Problem statement
Please copy each line below that contains the word "shots".

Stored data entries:
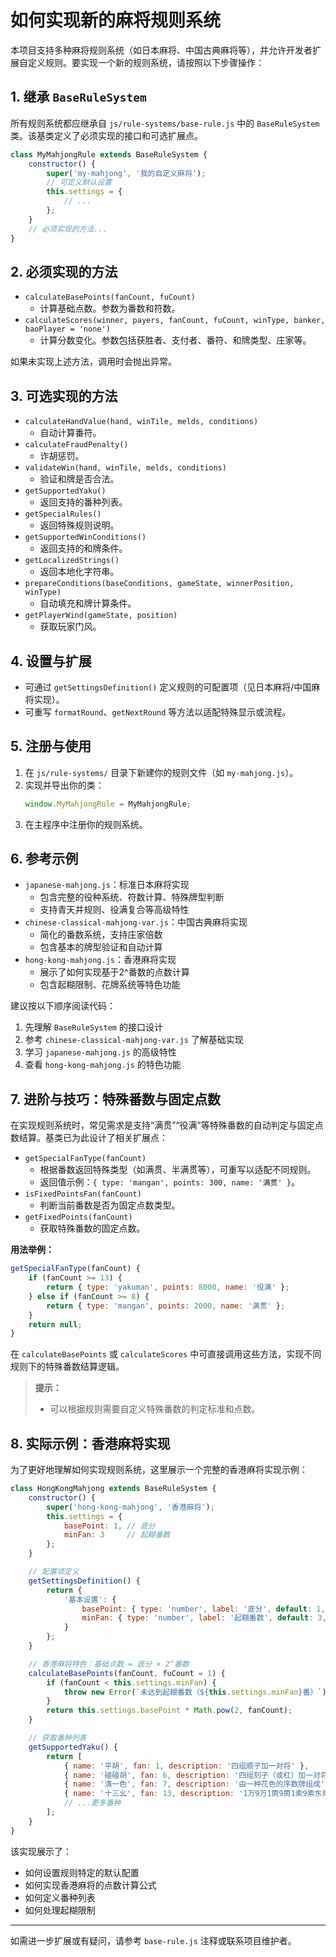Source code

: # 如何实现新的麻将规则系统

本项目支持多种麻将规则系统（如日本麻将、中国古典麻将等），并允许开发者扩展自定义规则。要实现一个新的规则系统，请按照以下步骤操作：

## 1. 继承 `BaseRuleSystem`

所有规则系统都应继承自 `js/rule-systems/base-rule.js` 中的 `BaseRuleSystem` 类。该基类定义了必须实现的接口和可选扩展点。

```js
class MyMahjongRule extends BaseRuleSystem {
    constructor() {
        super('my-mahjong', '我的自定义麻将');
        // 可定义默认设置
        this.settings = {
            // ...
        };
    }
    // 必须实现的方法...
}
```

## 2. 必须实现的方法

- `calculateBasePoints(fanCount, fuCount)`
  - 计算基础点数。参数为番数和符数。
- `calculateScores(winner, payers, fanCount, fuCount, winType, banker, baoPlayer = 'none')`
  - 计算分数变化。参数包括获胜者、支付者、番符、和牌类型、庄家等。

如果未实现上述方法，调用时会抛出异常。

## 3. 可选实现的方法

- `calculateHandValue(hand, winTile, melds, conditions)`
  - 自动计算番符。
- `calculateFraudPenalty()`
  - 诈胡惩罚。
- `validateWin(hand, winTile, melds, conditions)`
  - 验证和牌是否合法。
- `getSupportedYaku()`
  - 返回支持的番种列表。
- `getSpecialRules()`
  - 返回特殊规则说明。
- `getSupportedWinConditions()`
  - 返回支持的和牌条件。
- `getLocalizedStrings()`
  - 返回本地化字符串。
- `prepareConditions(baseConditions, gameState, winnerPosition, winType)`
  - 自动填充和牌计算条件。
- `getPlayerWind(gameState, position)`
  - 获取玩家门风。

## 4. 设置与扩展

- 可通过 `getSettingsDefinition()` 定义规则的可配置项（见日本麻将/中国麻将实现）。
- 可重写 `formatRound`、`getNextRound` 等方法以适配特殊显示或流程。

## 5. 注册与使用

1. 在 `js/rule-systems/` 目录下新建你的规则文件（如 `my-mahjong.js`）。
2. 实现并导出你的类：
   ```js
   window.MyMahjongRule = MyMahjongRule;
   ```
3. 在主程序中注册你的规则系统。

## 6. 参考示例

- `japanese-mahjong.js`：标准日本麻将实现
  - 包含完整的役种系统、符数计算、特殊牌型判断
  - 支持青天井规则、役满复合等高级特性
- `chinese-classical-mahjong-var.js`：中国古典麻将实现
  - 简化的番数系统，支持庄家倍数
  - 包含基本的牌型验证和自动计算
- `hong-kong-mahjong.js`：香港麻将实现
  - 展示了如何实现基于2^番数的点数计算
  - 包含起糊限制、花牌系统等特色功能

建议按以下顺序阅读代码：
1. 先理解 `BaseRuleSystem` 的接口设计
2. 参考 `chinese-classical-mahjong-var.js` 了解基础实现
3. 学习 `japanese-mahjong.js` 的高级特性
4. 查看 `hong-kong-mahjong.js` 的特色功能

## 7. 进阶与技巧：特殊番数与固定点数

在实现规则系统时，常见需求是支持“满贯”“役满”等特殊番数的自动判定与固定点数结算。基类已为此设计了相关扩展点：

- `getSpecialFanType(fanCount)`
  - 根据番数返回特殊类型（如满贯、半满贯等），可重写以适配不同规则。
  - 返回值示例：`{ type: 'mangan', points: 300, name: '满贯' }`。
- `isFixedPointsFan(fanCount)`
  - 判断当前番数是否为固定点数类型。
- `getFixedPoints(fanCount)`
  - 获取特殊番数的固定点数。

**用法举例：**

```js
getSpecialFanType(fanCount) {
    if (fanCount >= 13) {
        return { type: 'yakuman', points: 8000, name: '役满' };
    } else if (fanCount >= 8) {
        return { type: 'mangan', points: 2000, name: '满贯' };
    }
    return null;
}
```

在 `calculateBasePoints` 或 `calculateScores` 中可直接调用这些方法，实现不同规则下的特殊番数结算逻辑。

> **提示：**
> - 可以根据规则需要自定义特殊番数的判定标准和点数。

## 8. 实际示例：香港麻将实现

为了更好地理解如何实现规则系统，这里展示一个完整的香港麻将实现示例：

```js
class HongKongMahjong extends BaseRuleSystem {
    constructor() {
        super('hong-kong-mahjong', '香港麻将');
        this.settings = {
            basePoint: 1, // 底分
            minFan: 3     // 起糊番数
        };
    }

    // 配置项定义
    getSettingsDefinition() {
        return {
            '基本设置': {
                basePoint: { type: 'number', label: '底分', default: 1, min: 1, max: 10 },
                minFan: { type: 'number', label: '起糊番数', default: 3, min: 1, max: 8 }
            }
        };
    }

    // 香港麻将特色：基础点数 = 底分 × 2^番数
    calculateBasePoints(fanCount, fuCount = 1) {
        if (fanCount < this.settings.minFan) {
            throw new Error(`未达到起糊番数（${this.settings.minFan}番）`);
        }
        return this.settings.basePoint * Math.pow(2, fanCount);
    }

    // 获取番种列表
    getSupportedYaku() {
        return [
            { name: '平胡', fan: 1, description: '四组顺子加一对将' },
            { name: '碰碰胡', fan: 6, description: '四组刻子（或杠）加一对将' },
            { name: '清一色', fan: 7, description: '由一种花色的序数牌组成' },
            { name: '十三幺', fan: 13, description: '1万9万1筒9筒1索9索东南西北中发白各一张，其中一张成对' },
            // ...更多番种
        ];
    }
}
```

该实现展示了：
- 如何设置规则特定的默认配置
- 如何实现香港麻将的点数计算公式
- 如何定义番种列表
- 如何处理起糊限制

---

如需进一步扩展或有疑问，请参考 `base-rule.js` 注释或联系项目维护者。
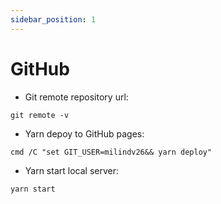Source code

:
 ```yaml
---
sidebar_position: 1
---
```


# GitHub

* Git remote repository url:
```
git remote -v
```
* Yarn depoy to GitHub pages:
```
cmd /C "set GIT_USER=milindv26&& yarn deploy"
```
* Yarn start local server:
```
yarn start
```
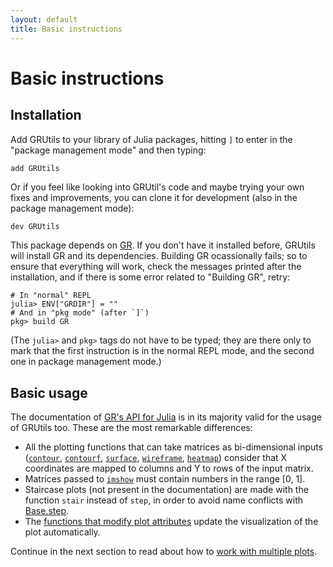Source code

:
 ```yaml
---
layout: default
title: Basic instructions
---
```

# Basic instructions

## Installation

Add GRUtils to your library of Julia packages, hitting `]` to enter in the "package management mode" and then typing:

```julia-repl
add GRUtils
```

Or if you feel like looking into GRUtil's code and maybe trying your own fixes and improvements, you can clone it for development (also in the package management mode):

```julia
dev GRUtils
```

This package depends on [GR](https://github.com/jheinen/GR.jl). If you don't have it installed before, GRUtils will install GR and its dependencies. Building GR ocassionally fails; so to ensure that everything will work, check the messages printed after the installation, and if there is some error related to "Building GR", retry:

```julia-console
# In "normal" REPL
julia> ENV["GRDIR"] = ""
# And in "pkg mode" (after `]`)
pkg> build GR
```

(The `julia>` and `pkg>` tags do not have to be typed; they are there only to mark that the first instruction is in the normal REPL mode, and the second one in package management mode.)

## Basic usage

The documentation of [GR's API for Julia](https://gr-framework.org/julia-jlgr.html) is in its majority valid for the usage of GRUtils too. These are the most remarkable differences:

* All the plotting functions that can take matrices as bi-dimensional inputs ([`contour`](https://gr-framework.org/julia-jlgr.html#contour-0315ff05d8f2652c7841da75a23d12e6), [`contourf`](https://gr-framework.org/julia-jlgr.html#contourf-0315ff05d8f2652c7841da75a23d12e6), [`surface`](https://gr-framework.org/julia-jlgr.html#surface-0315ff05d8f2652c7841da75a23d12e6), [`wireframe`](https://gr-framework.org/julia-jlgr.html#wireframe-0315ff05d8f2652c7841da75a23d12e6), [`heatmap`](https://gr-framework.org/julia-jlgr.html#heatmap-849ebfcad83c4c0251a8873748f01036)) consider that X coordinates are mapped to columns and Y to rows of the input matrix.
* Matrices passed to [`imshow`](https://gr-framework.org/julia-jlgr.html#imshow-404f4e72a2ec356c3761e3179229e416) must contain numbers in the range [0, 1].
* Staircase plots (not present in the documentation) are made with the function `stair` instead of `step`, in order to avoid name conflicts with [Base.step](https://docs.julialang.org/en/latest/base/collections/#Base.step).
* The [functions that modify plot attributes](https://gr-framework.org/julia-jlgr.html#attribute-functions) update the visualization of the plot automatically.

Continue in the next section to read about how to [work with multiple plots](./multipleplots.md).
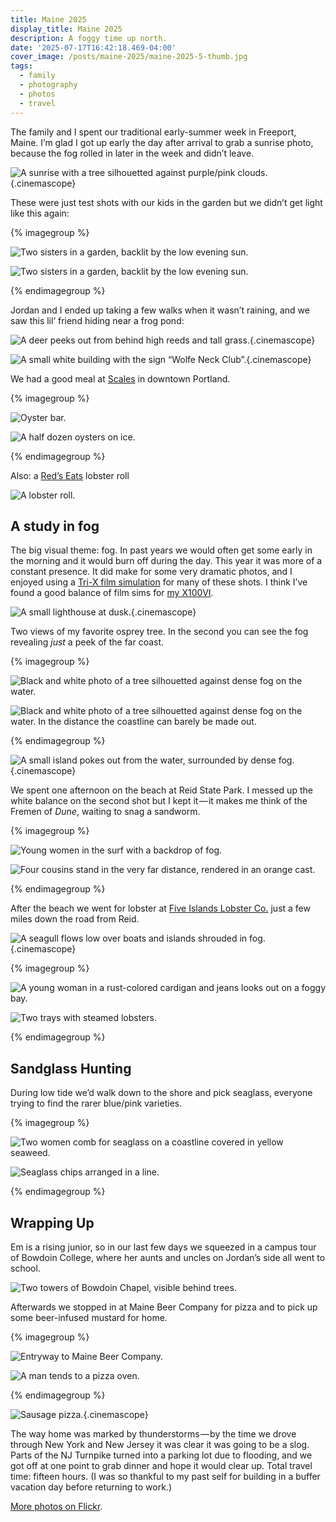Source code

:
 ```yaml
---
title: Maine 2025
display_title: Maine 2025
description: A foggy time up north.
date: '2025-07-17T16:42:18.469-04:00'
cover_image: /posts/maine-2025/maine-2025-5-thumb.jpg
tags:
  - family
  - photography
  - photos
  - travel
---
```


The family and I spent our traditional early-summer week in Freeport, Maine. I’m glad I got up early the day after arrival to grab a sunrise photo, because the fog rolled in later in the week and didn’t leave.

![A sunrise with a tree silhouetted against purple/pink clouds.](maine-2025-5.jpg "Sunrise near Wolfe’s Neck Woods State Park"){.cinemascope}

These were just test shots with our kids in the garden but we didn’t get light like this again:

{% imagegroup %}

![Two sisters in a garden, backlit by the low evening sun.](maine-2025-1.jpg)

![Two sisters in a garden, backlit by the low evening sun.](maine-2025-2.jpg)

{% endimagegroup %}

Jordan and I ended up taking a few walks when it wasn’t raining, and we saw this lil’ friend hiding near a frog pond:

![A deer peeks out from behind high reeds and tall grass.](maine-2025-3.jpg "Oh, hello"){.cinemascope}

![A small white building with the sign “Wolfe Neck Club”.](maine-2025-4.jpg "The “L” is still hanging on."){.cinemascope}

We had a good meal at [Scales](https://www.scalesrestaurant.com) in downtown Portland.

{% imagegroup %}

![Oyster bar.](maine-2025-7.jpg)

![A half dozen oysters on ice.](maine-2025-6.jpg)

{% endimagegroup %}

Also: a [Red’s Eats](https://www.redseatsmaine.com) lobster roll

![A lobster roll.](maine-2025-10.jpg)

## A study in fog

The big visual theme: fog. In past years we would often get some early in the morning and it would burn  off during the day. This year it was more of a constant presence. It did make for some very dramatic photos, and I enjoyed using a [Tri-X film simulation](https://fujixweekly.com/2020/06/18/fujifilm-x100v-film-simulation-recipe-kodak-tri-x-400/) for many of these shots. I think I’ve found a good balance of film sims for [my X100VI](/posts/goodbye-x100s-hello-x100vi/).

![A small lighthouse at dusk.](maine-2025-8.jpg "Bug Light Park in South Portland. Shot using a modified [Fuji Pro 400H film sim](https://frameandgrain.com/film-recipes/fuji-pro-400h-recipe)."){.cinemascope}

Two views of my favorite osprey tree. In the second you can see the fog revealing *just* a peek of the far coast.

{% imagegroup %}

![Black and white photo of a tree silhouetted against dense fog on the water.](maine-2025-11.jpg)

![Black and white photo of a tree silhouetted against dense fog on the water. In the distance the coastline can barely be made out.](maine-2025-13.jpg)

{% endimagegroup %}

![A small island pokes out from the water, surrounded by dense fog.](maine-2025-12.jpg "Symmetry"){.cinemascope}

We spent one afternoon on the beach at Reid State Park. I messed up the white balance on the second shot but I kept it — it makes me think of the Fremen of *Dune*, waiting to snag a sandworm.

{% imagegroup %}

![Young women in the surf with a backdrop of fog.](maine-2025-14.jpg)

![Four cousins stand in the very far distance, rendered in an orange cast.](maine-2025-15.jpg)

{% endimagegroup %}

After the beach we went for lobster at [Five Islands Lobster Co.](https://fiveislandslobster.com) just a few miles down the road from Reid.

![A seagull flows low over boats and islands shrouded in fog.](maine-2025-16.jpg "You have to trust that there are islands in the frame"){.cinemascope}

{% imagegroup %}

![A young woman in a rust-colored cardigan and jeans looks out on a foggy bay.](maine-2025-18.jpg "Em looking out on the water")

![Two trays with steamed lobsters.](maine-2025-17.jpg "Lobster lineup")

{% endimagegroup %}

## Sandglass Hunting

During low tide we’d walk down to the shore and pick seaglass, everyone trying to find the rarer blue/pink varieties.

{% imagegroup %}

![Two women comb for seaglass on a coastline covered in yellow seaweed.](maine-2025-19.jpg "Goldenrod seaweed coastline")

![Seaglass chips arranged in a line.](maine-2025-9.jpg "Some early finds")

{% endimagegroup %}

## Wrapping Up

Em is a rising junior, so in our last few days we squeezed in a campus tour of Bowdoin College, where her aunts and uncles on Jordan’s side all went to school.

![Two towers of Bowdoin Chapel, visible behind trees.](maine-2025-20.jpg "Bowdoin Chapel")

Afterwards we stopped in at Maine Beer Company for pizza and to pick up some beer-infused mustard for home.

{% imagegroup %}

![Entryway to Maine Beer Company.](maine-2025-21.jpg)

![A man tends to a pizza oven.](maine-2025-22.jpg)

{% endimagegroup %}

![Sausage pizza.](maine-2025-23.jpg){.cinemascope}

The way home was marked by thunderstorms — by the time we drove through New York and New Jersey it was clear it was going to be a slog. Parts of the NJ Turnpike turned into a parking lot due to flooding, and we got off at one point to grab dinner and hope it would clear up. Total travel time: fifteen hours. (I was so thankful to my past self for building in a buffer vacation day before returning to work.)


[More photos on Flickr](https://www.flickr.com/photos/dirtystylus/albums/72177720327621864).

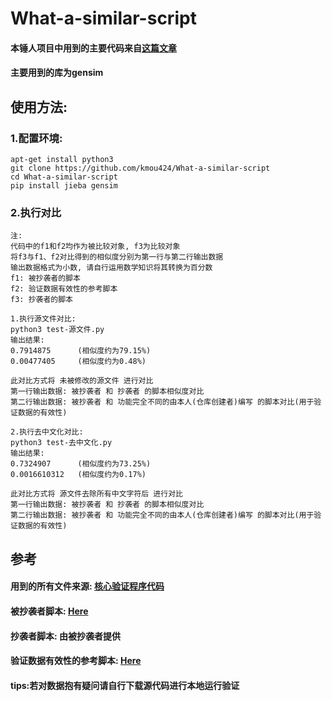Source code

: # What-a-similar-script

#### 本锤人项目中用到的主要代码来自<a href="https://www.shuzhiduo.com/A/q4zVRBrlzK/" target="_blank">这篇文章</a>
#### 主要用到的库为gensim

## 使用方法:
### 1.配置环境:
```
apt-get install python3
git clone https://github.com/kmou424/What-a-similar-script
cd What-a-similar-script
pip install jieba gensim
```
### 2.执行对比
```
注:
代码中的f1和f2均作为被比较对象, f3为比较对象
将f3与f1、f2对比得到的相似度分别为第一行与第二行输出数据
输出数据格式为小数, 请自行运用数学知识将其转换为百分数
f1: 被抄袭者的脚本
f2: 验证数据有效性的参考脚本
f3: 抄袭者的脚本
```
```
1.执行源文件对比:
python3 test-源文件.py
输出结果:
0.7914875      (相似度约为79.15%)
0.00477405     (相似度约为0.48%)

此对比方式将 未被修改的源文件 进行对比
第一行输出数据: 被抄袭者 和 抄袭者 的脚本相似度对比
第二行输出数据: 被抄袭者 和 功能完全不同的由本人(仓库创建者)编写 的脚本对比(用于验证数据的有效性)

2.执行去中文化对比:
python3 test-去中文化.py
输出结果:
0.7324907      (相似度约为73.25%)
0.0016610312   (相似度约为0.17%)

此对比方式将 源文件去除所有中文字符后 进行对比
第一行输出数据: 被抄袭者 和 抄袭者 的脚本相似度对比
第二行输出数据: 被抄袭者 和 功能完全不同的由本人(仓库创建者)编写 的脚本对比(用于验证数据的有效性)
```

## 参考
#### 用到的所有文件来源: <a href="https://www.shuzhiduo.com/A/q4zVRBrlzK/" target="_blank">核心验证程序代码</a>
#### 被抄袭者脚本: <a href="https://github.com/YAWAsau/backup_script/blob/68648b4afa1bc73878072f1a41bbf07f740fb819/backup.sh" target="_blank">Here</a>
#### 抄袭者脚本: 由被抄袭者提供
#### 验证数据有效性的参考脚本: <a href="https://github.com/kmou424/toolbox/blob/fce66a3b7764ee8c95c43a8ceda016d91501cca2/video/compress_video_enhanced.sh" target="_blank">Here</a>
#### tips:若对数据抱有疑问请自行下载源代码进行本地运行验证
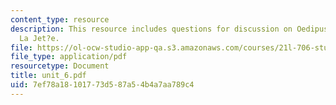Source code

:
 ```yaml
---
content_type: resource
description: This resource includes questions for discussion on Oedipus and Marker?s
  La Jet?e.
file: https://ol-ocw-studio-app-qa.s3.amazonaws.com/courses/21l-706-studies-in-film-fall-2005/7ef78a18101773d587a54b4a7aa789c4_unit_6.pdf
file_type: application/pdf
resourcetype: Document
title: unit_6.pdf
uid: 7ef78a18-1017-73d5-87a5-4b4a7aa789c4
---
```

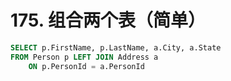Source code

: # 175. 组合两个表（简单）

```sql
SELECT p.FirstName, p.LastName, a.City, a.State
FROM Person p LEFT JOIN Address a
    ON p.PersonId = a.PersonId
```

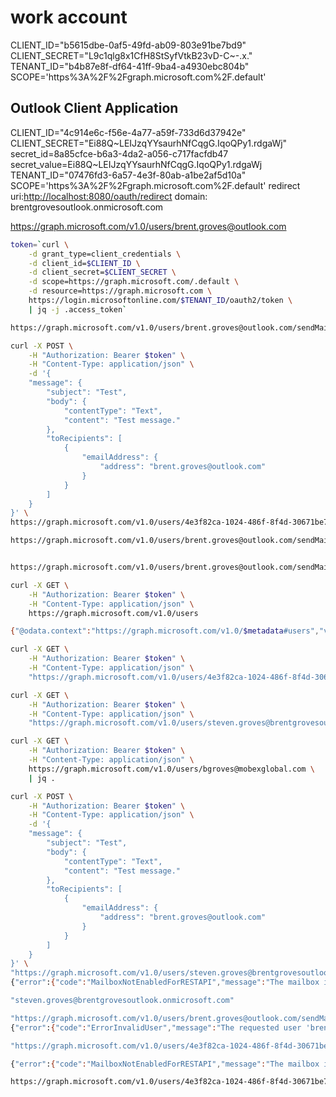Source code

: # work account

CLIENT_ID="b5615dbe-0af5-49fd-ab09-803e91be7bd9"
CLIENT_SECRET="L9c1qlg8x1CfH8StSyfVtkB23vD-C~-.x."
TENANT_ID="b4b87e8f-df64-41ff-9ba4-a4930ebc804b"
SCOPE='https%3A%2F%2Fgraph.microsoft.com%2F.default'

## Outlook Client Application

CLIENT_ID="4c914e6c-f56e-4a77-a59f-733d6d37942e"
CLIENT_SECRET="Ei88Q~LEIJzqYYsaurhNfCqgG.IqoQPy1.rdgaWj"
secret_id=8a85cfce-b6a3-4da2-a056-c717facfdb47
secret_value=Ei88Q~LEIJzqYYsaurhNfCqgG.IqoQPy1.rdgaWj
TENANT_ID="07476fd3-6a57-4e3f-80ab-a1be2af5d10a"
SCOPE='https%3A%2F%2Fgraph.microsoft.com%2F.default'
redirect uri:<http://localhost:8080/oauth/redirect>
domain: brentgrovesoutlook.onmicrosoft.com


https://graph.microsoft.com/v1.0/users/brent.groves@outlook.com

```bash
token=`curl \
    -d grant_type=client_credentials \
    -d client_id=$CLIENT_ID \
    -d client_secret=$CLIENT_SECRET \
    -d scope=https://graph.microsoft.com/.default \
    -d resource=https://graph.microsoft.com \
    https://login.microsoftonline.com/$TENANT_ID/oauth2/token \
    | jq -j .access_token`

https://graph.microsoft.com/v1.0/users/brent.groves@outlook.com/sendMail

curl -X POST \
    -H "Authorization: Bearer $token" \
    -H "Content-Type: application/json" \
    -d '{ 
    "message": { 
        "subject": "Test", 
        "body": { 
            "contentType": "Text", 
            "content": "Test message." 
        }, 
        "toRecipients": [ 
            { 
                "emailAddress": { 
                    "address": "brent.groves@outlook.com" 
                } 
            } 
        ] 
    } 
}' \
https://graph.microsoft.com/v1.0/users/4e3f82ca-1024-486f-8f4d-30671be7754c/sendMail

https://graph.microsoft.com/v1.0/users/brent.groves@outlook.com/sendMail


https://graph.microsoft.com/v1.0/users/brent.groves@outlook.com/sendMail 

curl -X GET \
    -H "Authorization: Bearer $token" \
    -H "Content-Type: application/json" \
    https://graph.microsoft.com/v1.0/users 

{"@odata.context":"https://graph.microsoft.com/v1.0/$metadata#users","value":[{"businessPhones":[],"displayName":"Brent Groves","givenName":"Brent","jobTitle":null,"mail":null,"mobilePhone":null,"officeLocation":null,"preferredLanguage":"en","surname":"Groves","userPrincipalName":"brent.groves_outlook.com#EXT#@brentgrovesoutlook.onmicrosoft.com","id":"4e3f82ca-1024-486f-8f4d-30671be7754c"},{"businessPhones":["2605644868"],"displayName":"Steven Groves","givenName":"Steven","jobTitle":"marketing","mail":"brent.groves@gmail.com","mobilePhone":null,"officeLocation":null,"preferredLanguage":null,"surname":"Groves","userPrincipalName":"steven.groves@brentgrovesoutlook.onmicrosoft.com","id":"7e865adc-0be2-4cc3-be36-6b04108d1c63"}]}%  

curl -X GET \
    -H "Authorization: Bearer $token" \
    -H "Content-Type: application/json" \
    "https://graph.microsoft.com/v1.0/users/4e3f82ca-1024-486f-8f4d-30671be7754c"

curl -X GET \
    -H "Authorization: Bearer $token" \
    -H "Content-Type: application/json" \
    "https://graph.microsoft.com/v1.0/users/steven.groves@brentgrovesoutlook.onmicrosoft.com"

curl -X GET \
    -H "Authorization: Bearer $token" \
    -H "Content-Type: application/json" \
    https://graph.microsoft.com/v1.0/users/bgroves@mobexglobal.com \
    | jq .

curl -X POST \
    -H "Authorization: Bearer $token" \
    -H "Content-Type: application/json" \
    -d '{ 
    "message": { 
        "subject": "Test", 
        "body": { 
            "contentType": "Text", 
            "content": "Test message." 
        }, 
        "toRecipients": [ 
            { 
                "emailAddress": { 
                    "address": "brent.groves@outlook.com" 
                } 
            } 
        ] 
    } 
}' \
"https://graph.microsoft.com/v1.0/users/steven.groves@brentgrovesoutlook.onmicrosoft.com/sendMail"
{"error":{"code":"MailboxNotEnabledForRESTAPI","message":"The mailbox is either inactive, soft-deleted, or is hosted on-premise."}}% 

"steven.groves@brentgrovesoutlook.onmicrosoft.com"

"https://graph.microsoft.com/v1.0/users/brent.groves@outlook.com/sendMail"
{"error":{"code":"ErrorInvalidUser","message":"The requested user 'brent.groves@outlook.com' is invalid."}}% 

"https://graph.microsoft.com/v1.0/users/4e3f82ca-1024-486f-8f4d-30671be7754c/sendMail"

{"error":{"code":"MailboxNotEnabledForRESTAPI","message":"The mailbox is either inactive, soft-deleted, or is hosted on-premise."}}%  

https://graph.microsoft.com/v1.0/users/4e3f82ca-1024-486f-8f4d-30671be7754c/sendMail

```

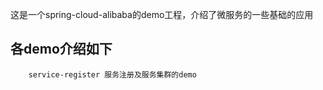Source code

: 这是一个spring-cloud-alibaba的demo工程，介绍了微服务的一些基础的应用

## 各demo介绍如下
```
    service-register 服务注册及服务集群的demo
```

Reply to the exercise
These were just test shots with our kids in the garden but we didn’t get light like this again:
The big visual theme: fog. In past years we would often get some early in the morning and it would burn  off during the day. This year it was more of a constant presence. It did make for some very dramatic photos, and I enjoyed using a [Tri-X film simulation](https://fujixweekly.com/2020/06/18/fujifilm-x100v-film-simulation-recipe-kodak-tri-x-400/) for many of these shots. I think I’ve found a good balance of film sims for [my X100VI](/posts/goodbye-x100s-hello-x100vi/).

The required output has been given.